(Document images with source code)
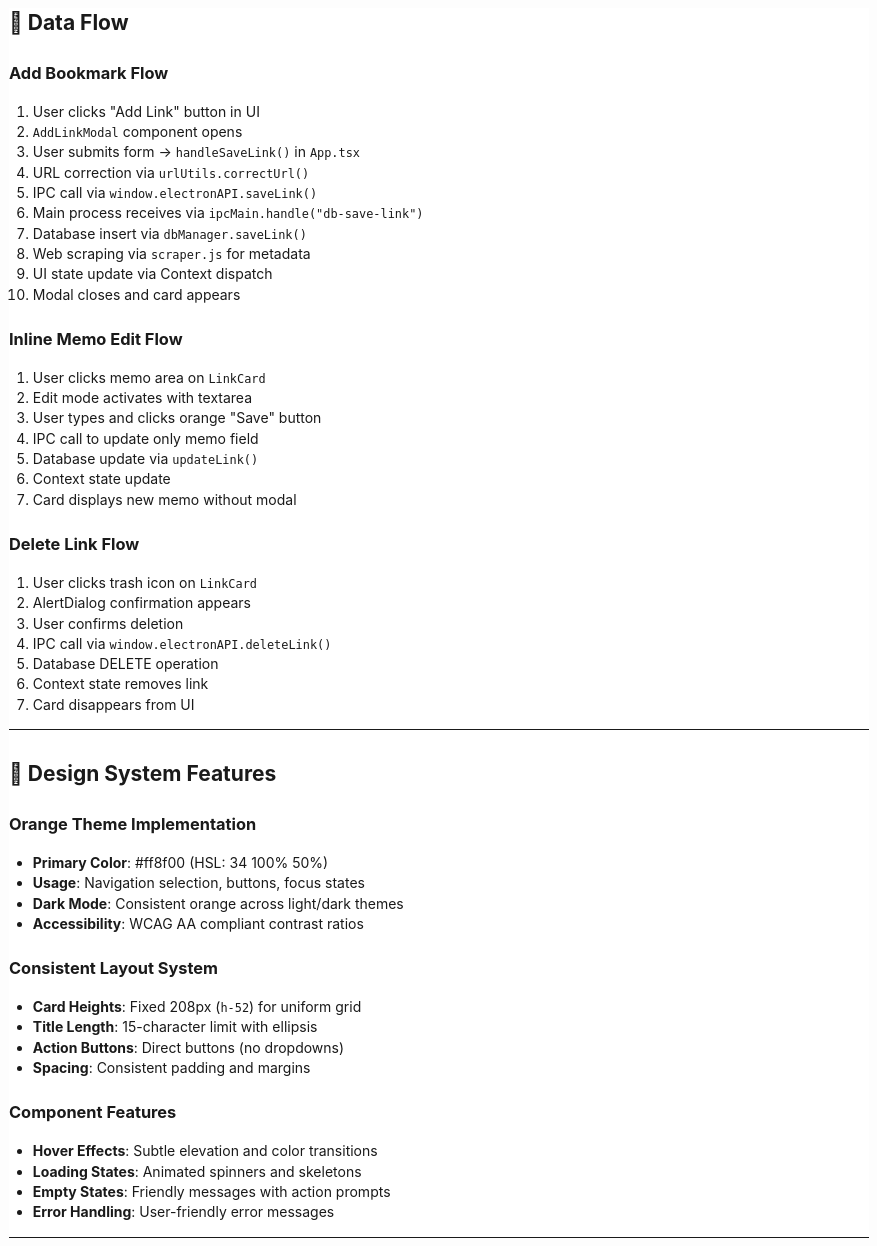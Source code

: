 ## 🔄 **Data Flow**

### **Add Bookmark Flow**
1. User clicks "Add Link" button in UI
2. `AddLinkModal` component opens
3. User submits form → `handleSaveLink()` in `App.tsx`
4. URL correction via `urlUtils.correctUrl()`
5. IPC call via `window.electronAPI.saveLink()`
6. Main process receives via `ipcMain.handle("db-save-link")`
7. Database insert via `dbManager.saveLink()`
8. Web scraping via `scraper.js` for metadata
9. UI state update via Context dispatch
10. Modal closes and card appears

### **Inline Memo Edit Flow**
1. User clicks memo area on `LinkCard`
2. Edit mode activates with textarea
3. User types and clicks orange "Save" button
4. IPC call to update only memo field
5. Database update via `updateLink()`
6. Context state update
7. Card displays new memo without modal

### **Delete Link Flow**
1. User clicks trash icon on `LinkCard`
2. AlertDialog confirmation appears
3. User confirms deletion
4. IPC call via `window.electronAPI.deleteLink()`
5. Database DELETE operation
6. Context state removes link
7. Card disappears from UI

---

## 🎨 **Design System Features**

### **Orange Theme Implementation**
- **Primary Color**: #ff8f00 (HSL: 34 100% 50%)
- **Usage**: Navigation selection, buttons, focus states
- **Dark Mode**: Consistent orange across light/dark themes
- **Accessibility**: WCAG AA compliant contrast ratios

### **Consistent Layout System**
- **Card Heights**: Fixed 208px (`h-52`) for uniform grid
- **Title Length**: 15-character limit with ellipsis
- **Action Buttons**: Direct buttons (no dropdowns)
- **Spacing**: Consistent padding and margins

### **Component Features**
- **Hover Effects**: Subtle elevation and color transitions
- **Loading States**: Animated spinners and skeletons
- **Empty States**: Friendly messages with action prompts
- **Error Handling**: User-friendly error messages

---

* * *

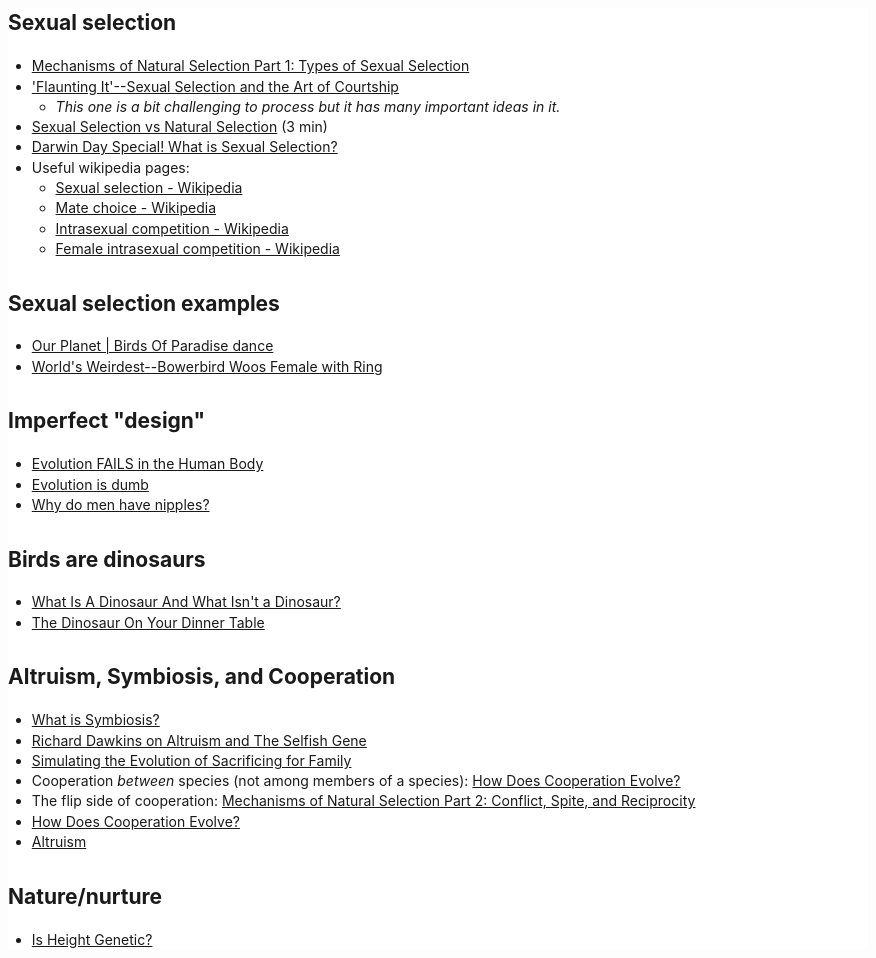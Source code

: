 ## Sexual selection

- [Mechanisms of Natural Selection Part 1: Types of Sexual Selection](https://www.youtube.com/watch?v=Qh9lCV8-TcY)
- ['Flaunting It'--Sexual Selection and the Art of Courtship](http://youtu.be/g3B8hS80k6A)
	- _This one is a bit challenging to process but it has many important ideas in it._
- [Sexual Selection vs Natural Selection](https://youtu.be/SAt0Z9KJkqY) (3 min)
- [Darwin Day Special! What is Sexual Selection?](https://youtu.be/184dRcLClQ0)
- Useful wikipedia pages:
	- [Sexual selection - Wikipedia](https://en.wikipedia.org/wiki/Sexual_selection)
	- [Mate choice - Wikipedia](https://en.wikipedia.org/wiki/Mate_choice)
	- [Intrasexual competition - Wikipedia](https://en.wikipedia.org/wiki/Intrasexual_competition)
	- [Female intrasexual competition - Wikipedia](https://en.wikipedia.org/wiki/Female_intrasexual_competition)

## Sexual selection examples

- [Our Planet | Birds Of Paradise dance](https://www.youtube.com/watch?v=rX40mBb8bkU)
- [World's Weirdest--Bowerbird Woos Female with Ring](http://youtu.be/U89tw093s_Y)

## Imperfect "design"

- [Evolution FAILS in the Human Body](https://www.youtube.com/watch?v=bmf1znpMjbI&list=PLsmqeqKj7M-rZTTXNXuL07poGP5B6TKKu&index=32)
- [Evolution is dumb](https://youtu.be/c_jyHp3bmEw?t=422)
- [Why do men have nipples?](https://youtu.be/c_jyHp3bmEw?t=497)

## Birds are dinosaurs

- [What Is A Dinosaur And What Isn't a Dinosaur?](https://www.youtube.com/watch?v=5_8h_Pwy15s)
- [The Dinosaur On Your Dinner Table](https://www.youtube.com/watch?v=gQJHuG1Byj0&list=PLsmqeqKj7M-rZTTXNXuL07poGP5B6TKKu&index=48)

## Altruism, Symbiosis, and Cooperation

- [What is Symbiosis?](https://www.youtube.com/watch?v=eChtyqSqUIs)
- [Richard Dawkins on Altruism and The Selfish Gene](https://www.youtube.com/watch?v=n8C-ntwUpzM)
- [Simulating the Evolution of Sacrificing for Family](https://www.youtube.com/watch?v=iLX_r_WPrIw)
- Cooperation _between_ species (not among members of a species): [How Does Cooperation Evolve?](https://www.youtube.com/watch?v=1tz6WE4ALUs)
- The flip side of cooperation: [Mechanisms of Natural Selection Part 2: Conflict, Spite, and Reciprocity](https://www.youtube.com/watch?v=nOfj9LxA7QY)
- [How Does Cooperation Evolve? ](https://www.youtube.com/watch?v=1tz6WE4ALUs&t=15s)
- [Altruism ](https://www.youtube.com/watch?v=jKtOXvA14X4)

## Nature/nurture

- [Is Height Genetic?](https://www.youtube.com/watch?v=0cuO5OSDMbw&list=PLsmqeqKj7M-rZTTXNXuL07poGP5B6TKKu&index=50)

> **Task statement**: For the word "Female", find all matching lines in the entries above and copy them out.

> **Answer section**:
	- [Female intrasexual competition - Wikipedia](https://en.wikipedia.org/wiki/Female_intrasexual_competition)
- [World's Weirdest--Bowerbird Woos Female with Ring](http://youtu.be/U89tw093s_Y)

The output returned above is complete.